_WHAT IS BEING ASKED_
Search the listing for the string "bisherigen" and copy every line that contains it.
————
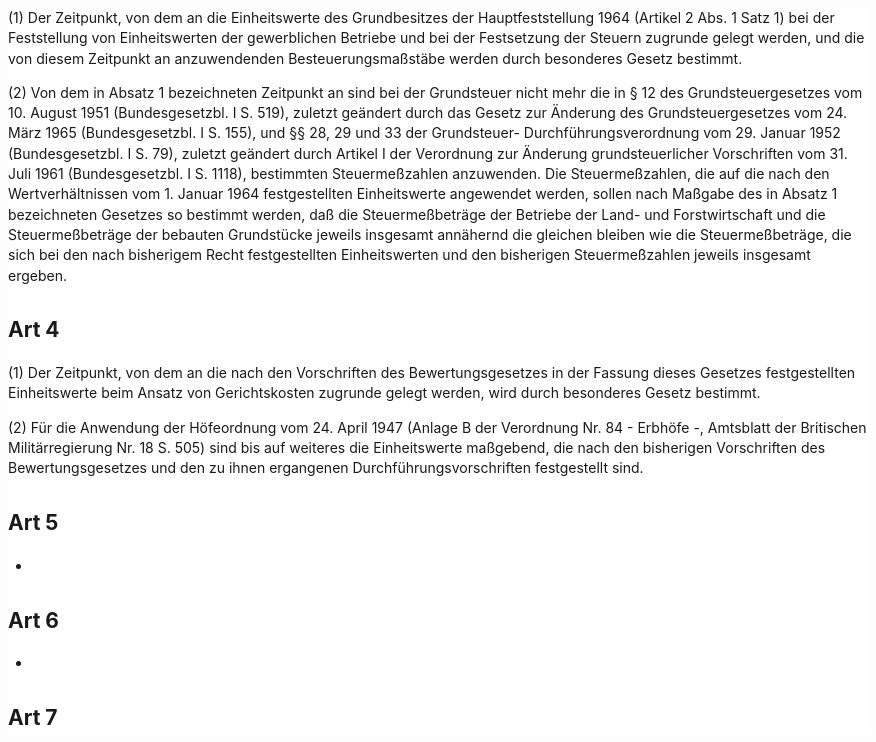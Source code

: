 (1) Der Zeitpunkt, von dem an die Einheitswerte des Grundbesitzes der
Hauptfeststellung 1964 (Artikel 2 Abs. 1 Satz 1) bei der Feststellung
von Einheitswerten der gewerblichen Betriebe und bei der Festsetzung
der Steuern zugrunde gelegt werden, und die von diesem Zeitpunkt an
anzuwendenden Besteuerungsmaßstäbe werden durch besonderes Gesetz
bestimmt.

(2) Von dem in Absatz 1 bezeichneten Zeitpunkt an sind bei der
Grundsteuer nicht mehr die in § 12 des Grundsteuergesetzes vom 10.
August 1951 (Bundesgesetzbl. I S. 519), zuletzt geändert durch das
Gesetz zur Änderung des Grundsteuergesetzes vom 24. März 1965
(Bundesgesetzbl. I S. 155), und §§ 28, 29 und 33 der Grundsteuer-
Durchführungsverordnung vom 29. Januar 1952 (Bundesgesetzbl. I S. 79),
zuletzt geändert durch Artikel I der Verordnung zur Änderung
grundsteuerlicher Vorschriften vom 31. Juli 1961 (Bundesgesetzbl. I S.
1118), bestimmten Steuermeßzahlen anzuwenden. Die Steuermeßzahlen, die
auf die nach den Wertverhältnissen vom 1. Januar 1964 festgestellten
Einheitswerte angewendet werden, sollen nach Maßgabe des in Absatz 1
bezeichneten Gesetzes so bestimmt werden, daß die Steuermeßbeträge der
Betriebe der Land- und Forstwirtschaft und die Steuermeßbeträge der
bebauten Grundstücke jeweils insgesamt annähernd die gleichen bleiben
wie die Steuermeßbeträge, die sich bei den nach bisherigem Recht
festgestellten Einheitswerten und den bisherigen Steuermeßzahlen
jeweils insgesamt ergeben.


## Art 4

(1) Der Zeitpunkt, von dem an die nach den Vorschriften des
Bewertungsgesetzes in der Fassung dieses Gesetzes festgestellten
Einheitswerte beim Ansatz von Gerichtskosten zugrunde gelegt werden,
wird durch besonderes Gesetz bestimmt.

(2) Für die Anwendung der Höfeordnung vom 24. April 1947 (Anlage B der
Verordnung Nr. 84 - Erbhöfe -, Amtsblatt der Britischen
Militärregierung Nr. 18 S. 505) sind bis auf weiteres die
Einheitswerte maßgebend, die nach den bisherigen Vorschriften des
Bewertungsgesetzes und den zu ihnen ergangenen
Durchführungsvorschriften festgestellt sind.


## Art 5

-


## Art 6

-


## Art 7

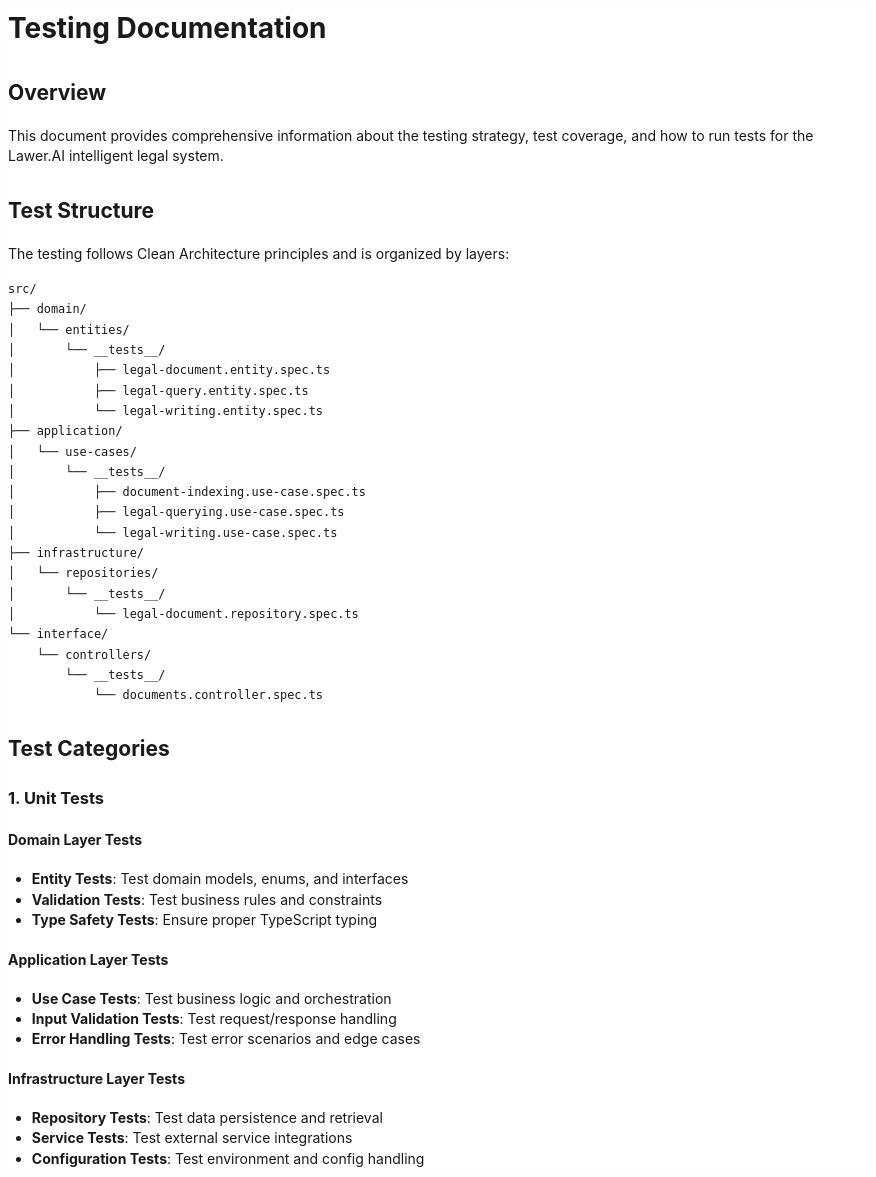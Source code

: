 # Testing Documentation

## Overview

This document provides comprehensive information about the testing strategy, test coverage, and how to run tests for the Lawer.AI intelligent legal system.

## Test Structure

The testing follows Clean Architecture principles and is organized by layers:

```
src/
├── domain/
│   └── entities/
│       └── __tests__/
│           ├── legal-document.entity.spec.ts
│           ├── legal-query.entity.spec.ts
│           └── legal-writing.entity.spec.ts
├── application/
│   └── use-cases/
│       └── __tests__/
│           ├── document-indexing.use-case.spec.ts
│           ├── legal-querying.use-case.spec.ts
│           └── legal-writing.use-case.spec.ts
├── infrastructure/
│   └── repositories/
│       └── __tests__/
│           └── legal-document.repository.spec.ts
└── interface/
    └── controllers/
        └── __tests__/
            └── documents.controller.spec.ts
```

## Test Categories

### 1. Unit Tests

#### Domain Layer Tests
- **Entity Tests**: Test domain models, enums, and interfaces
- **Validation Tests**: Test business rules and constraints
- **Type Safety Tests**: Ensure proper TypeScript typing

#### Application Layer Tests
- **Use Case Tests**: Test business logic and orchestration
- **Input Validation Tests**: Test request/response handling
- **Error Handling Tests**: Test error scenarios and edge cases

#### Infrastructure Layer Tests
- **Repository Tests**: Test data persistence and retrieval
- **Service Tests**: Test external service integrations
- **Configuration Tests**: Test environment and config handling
————
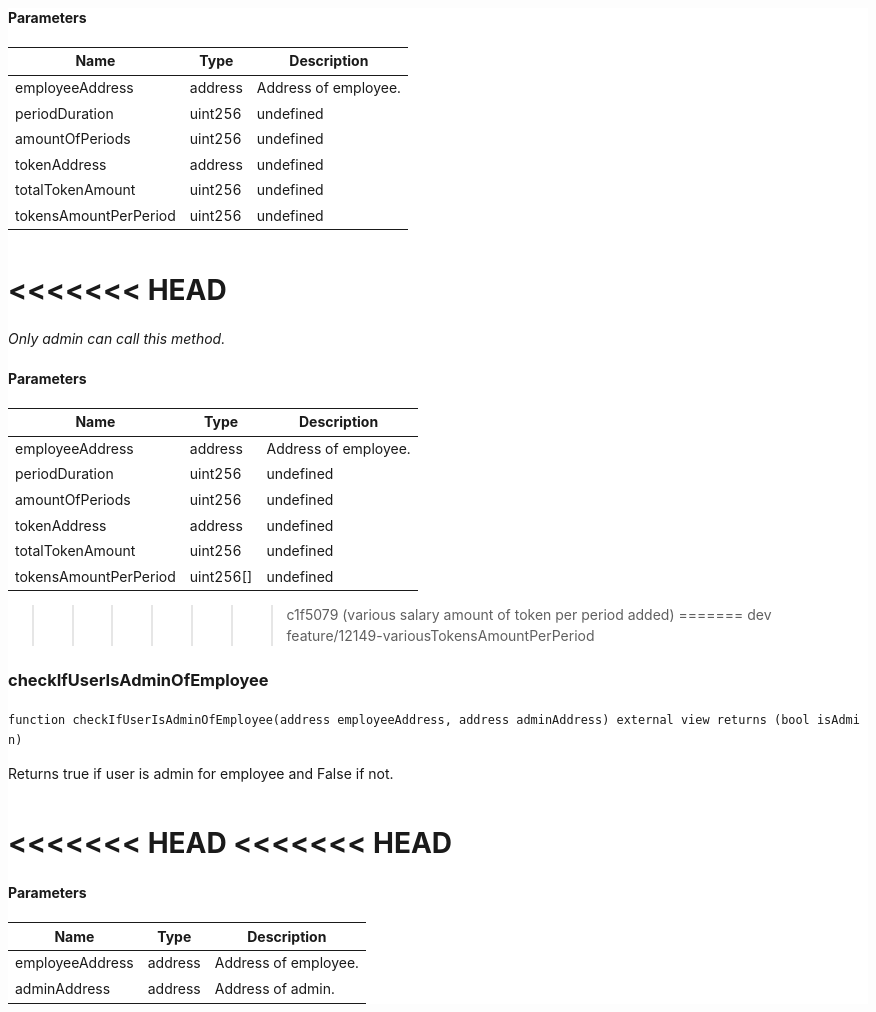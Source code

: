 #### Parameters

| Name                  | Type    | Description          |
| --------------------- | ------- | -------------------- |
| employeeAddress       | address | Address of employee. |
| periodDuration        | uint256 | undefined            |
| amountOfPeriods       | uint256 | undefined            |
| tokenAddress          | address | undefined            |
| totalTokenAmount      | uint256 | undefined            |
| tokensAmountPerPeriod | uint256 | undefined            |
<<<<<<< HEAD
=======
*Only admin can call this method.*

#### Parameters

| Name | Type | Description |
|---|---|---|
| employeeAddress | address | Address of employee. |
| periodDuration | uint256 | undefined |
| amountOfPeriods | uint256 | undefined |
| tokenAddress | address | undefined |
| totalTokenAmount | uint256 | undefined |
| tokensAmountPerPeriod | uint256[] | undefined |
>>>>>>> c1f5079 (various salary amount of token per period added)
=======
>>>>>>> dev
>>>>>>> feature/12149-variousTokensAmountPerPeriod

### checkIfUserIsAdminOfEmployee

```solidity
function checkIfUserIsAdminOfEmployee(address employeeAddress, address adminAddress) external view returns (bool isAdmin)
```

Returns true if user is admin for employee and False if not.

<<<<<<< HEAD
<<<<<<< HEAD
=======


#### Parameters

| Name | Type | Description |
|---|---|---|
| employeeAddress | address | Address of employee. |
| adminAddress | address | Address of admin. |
————
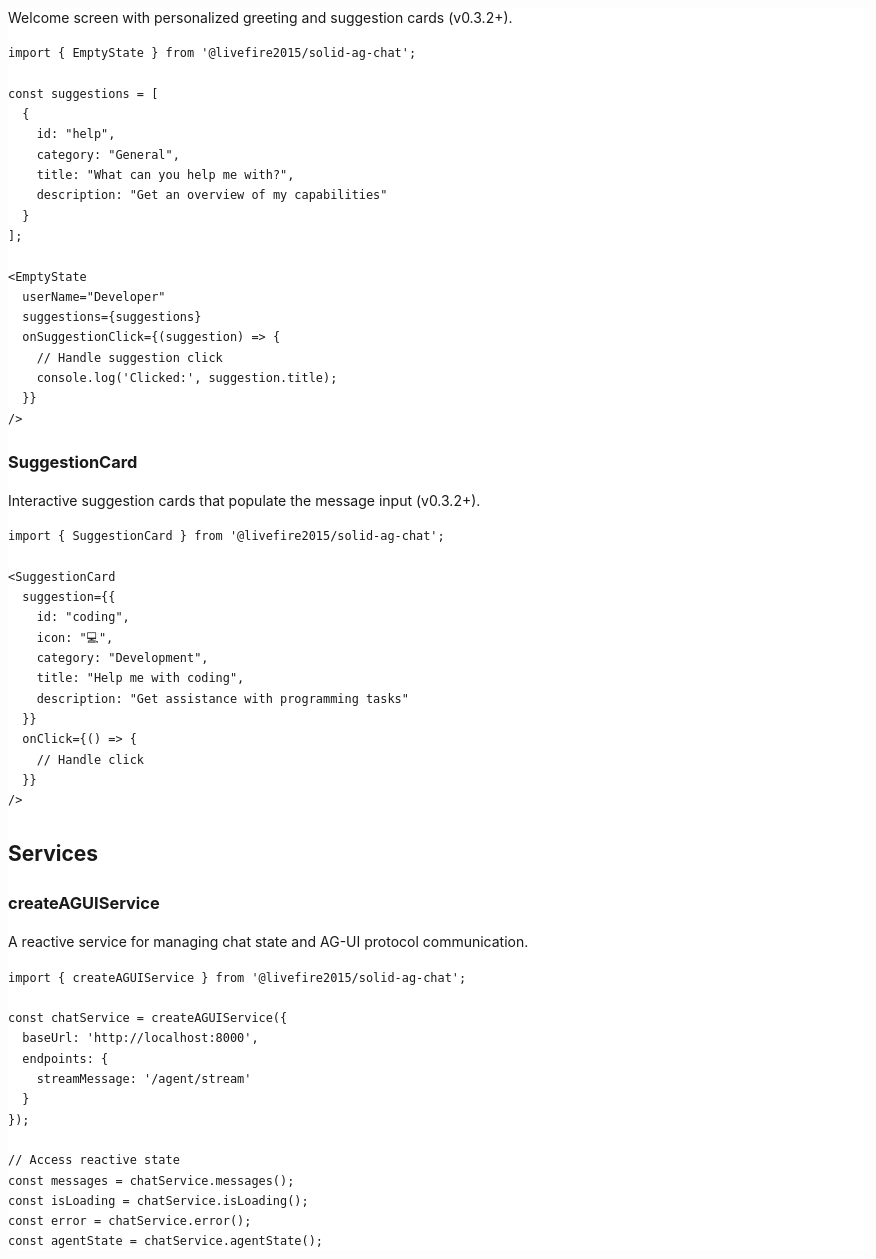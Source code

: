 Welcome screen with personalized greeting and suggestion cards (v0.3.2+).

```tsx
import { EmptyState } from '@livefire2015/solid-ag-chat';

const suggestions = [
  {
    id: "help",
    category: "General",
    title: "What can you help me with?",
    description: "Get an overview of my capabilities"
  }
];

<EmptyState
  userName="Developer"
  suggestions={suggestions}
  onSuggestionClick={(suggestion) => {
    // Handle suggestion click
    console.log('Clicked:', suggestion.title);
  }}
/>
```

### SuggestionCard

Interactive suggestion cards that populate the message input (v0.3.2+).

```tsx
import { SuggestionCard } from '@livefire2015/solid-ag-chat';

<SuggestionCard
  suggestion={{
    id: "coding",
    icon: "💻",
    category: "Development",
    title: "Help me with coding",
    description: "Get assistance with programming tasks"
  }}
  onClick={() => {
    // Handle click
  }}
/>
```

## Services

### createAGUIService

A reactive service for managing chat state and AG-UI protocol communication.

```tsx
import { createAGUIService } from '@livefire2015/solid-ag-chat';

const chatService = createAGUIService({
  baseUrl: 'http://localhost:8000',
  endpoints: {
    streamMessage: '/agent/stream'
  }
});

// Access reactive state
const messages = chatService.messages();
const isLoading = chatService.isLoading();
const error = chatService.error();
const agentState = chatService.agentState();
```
————
_ANSWER TO THE PROBLEM_
festgestellten Einheitswerten und den bisherigen Steuermeßzahlen
Einheitswerte maßgebend, die nach den bisherigen Vorschriften des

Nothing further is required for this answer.